TASK INPUT START

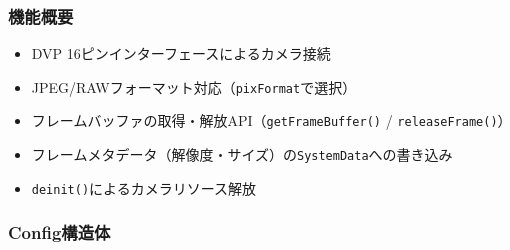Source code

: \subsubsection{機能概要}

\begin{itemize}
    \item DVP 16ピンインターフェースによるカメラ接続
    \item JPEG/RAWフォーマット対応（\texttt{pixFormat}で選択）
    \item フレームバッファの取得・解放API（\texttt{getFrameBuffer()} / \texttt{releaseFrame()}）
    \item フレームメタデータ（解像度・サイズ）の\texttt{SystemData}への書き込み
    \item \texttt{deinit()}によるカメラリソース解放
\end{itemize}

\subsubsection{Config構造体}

TASK INPUT END
TASK INPUT START

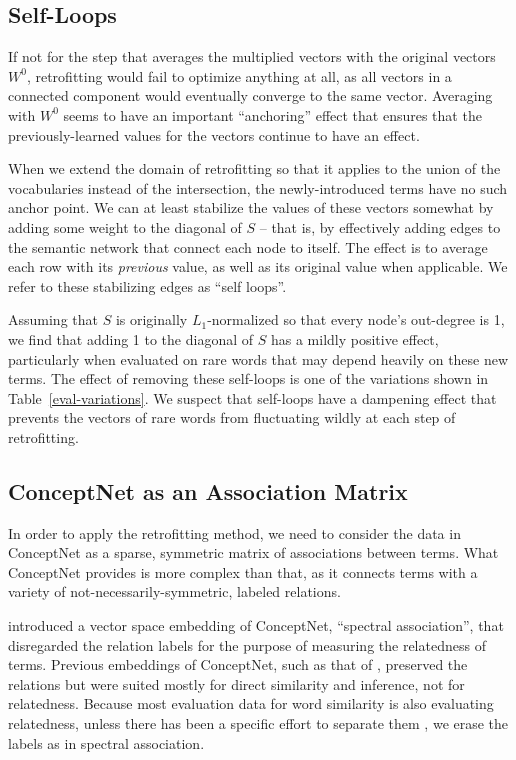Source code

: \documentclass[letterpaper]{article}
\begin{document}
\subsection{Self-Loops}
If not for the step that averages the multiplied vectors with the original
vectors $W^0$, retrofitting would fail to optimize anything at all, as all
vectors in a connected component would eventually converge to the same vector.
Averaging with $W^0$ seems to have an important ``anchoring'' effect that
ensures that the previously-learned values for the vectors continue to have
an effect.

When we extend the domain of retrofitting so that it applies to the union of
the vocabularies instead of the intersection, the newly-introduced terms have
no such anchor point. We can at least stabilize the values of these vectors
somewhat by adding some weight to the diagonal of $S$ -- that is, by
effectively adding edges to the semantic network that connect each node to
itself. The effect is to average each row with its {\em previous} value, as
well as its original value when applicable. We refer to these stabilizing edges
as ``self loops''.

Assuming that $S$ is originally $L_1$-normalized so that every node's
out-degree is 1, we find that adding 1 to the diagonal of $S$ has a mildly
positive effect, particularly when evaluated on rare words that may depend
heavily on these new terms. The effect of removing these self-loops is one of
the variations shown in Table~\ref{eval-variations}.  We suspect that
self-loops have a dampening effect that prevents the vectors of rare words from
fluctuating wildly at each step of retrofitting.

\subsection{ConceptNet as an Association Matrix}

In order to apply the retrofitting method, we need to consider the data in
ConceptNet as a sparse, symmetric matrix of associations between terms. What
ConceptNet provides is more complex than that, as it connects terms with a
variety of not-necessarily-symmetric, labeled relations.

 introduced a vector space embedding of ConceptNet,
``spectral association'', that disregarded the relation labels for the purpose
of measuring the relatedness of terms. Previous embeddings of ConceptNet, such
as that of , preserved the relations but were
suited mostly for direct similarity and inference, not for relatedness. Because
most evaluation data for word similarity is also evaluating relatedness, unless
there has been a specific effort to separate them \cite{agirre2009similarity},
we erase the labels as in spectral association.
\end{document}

TASK INPUT END

YOUR OBJECTIVE:
Please transcribe exactly the lines above from the line that has "ConceptNet provides is" up to and including the line that has "for the purpose"; no other line belongs in the answer.

RESULT FOR THIS TASK:
ConceptNet provides is more complex than that, as it connects terms with a
variety of not-necessarily-symmetric, labeled relations.

 introduced a vector space embedding of ConceptNet,
``spectral association'', that disregarded the relation labels for the purpose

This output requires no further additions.